• _Task to carry out_: In the material beneath, how many lines contain the word "Callback"? Give the count alone.

---+---

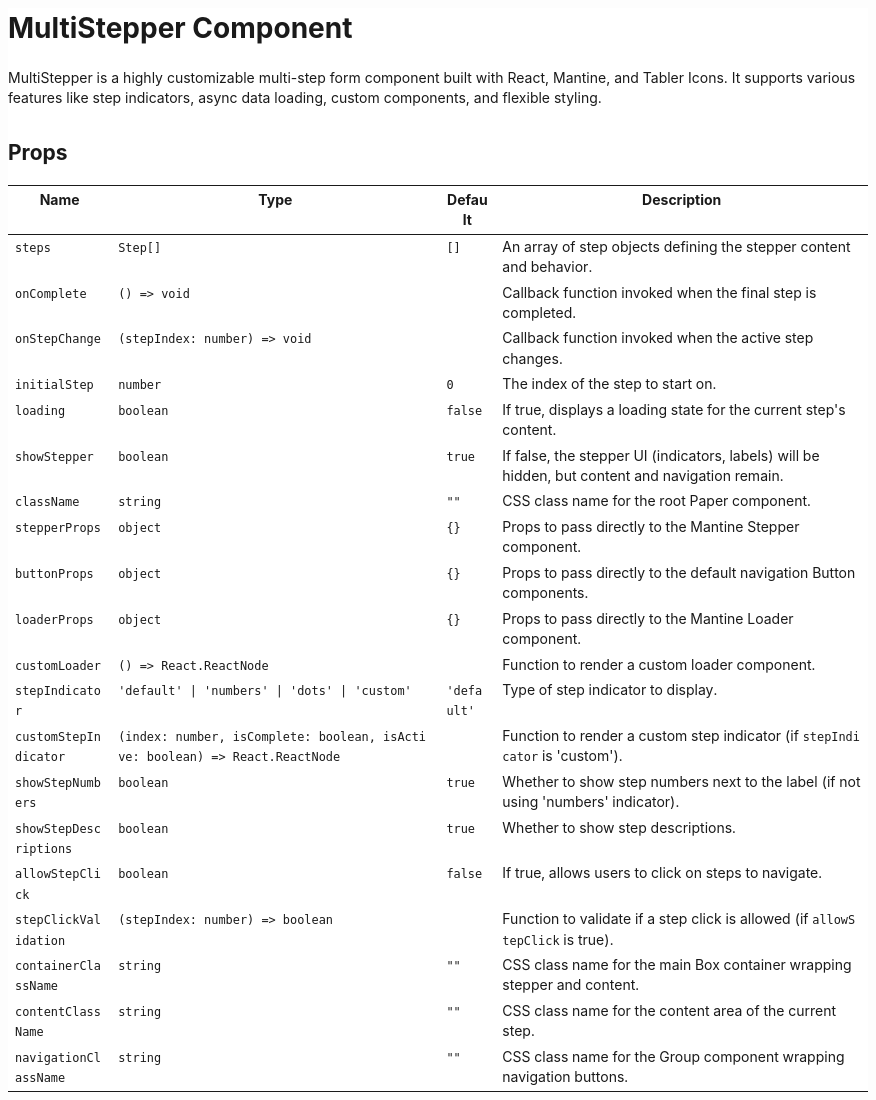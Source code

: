 # MultiStepper Component

MultiStepper is a highly customizable multi-step form component built with React, Mantine, and Tabler Icons. It supports various features like step indicators, async data loading, custom components, and flexible styling.

## Props

| Name                   | Type                                                                                   | Default     | Description                                                                                                             |
|------------------------|----------------------------------------------------------------------------------------|-------------|-------------------------------------------------------------------------------------------------------------------------|
| `steps`                | `Step[]`                                                                               | `[]`        | An array of step objects defining the stepper content and behavior.                                                       |
| `onComplete`           | `() => void`                                                                           |             | Callback function invoked when the final step is completed.                                                               |
| `onStepChange`         | `(stepIndex: number) => void`                                                          |             | Callback function invoked when the active step changes.                                                                   |
| `initialStep`          | `number`                                                                               | `0`         | The index of the step to start on.                                                                                      |
| `loading`              | `boolean`                                                                              | `false`     | If true, displays a loading state for the current step\'s content.                                                         |
| `showStepper`          | `boolean`                                                                              | `true`      | If false, the stepper UI (indicators, labels) will be hidden, but content and navigation remain.                        |
| `className`            | `string`                                                                               | `""`        | CSS class name for the root Paper component.                                                                              |
| `stepperProps`         | `object`                                                                               | `{}`        | Props to pass directly to the Mantine Stepper component.                                                                  |
| `buttonProps`          | `object`                                                                               | `{}`        | Props to pass directly to the default navigation Button components.                                                       |
| `loaderProps`          | `object`                                                                               | `{}`        | Props to pass directly to the Mantine Loader component.                                                                   |
| `customLoader`         | `() => React.ReactNode`                                                                |             | Function to render a custom loader component.                                                                             |
| `stepIndicator`        | `'default' \| 'numbers' \| 'dots' \| 'custom'`                                       | `'default'` | Type of step indicator to display.                                                                                      |
| `customStepIndicator`  | `(index: number, isComplete: boolean, isActive: boolean) => React.ReactNode`           |             | Function to render a custom step indicator (if `stepIndicator` is 'custom').                                            |
| `showStepNumbers`      | `boolean`                                                                              | `true`      | Whether to show step numbers next to the label (if not using 'numbers' indicator).                                      |
| `showStepDescriptions` | `boolean`                                                                              | `true`      | Whether to show step descriptions.                                                                                      |
| `allowStepClick`       | `boolean`                                                                              | `false`     | If true, allows users to click on steps to navigate.                                                                      |
| `stepClickValidation`  | `(stepIndex: number) => boolean`                                                       |             | Function to validate if a step click is allowed (if `allowStepClick` is true).                                          |
| `containerClassName`   | `string`                                                                               | `""`        | CSS class name for the main Box container wrapping stepper and content.                                                   |
| `contentClassName`     | `string`                                                                               | `""`        | CSS class name for the content area of the current step.                                                                  |
| `navigationClassName`  | `string`                                                                               | `""`        | CSS class name for the Group component wrapping navigation buttons.                                                       |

---+---

• _Exercise result_: 2